● **EXERCISE PROMPT**:
Copy out all lines of the material below in which "tabular" occurs.

● **LISTED RECORDS**:
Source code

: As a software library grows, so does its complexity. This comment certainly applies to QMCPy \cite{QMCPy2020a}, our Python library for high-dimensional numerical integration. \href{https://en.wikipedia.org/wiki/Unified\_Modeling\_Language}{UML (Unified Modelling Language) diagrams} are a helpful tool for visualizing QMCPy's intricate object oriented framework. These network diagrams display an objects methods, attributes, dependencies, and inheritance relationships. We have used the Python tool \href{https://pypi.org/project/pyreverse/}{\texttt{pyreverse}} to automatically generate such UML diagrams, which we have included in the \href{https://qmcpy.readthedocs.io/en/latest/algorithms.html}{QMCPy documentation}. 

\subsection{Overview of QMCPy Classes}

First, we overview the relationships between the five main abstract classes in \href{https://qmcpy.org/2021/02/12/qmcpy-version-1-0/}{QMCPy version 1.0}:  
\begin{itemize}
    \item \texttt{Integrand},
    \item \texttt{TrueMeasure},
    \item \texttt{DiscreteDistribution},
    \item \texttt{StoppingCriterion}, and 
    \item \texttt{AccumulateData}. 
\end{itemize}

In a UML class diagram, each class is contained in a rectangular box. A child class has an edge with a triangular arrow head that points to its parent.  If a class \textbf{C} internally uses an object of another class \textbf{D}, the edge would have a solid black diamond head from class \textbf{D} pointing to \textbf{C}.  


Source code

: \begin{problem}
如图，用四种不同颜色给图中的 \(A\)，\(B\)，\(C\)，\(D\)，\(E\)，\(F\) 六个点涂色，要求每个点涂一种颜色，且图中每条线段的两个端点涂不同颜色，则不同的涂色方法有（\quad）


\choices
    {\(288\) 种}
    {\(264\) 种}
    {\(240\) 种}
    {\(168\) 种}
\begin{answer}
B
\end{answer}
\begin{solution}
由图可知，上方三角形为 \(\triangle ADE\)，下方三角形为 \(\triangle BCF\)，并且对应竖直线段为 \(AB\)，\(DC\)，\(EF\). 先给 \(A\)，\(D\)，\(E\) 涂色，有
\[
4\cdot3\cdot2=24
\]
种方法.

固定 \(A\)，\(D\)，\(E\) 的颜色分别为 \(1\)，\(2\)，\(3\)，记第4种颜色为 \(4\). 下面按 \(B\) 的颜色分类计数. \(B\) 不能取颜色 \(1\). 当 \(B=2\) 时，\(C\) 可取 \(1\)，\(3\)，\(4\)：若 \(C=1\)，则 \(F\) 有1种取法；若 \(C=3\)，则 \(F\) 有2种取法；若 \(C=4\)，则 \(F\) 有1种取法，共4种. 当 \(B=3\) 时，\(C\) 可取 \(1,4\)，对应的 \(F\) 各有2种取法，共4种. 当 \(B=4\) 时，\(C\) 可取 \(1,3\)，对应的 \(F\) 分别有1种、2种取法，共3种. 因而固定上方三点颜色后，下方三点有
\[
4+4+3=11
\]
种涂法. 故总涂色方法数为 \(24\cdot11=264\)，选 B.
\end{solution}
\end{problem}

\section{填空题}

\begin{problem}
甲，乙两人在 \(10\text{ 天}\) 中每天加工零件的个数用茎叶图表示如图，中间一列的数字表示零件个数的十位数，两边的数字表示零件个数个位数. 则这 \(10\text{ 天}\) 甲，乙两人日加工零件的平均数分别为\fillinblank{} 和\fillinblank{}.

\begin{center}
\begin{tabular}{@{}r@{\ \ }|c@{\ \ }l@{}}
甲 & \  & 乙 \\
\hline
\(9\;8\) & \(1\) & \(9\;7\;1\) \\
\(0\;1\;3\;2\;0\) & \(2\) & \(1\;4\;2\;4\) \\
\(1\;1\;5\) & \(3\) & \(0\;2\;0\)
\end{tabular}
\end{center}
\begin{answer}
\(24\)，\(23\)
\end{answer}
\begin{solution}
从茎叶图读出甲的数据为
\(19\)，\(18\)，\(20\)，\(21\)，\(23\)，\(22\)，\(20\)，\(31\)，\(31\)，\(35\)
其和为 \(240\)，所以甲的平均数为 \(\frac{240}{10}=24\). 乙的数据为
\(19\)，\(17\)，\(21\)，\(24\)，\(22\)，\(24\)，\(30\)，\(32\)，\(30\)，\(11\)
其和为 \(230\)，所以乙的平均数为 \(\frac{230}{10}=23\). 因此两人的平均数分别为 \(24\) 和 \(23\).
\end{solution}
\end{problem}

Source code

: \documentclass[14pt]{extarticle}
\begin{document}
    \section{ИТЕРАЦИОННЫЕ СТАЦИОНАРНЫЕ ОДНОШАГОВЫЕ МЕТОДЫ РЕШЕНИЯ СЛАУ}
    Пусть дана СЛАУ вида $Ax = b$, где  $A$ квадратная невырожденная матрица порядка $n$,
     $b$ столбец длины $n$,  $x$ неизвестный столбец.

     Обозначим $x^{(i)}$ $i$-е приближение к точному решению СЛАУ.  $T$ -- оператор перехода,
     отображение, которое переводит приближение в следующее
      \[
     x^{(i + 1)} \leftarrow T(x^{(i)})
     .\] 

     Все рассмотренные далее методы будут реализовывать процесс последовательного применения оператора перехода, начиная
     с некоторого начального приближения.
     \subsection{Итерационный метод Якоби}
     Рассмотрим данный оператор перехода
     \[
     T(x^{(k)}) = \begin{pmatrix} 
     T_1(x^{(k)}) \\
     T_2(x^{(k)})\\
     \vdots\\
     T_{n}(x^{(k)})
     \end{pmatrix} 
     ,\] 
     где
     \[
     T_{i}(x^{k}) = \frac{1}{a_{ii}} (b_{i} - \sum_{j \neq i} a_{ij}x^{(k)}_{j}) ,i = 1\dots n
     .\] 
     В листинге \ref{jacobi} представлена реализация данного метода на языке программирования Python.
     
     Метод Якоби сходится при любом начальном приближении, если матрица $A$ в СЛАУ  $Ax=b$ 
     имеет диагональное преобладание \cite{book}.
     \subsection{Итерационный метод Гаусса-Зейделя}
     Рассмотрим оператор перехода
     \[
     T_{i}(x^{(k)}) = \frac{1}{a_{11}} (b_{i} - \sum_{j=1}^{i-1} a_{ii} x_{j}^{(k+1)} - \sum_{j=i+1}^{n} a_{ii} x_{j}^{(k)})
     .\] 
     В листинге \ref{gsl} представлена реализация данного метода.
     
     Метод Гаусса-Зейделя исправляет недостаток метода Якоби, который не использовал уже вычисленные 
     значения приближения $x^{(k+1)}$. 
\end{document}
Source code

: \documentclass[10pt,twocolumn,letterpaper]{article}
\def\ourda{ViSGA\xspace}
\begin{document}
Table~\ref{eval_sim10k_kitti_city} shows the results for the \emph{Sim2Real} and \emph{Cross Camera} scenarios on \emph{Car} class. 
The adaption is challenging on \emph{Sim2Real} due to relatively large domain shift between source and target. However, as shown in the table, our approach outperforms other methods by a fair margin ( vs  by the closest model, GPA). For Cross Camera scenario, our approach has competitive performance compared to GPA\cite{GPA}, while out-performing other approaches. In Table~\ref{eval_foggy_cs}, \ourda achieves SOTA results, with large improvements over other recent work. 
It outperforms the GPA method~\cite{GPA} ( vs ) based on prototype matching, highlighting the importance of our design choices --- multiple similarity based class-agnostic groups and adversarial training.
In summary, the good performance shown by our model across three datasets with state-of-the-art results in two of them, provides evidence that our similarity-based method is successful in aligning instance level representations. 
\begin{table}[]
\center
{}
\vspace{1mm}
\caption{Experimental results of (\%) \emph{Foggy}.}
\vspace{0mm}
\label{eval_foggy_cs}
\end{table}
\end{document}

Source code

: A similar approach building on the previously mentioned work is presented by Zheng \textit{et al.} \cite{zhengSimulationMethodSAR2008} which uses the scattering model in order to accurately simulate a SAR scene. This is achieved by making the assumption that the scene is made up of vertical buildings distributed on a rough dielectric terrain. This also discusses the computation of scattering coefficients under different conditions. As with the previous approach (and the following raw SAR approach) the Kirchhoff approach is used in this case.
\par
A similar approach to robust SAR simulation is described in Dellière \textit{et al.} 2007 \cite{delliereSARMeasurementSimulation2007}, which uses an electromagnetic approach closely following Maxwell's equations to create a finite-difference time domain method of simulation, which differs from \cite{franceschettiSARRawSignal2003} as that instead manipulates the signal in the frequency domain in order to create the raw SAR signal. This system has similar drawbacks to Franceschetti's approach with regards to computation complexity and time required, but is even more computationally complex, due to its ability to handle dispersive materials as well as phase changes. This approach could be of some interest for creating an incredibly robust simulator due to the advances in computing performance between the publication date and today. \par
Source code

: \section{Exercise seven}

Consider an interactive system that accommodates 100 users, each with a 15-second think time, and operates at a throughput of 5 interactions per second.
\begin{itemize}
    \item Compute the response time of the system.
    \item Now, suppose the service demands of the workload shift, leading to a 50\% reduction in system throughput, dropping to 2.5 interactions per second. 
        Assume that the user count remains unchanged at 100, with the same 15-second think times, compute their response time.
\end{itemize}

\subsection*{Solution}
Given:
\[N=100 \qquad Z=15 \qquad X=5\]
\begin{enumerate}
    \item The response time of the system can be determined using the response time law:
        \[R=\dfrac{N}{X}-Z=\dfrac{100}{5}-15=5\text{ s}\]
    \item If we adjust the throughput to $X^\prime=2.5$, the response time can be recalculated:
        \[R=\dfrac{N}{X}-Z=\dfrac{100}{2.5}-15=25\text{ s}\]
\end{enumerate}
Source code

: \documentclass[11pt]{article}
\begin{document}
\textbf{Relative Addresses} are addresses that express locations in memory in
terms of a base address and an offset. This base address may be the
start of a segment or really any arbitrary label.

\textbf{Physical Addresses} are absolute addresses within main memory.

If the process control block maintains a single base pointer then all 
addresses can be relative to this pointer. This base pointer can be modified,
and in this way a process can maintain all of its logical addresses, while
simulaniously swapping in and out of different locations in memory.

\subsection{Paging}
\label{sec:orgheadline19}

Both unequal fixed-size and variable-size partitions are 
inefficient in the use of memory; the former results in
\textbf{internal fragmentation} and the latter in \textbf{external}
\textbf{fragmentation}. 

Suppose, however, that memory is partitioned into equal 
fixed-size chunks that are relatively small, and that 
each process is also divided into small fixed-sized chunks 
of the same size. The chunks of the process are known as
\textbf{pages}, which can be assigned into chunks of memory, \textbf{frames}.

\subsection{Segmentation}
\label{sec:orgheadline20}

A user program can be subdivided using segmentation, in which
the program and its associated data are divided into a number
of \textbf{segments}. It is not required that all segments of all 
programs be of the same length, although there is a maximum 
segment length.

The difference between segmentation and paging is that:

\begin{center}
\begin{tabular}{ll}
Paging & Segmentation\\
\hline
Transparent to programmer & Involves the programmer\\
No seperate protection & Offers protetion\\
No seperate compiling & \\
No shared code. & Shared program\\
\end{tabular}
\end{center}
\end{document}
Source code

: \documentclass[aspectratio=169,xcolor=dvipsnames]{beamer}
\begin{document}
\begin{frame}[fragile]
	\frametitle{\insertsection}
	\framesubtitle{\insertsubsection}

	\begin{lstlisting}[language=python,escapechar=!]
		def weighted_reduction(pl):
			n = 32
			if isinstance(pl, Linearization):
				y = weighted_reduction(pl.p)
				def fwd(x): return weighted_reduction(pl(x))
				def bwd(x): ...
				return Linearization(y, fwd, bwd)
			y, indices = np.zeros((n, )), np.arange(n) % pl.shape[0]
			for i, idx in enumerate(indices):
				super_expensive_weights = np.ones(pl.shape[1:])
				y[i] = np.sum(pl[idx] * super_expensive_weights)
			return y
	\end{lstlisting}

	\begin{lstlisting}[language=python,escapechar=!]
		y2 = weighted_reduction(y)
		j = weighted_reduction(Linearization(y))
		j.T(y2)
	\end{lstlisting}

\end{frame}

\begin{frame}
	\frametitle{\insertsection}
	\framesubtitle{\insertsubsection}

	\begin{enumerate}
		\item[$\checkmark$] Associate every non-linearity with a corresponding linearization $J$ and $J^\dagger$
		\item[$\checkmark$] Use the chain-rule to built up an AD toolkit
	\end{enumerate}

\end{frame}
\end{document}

● **FINISHED EXERCISE**:
\begin{tabular}{@{}r@{\ \ }|c@{\ \ }l@{}}
\end{tabular}
\begin{tabular}{ll}
\end{tabular}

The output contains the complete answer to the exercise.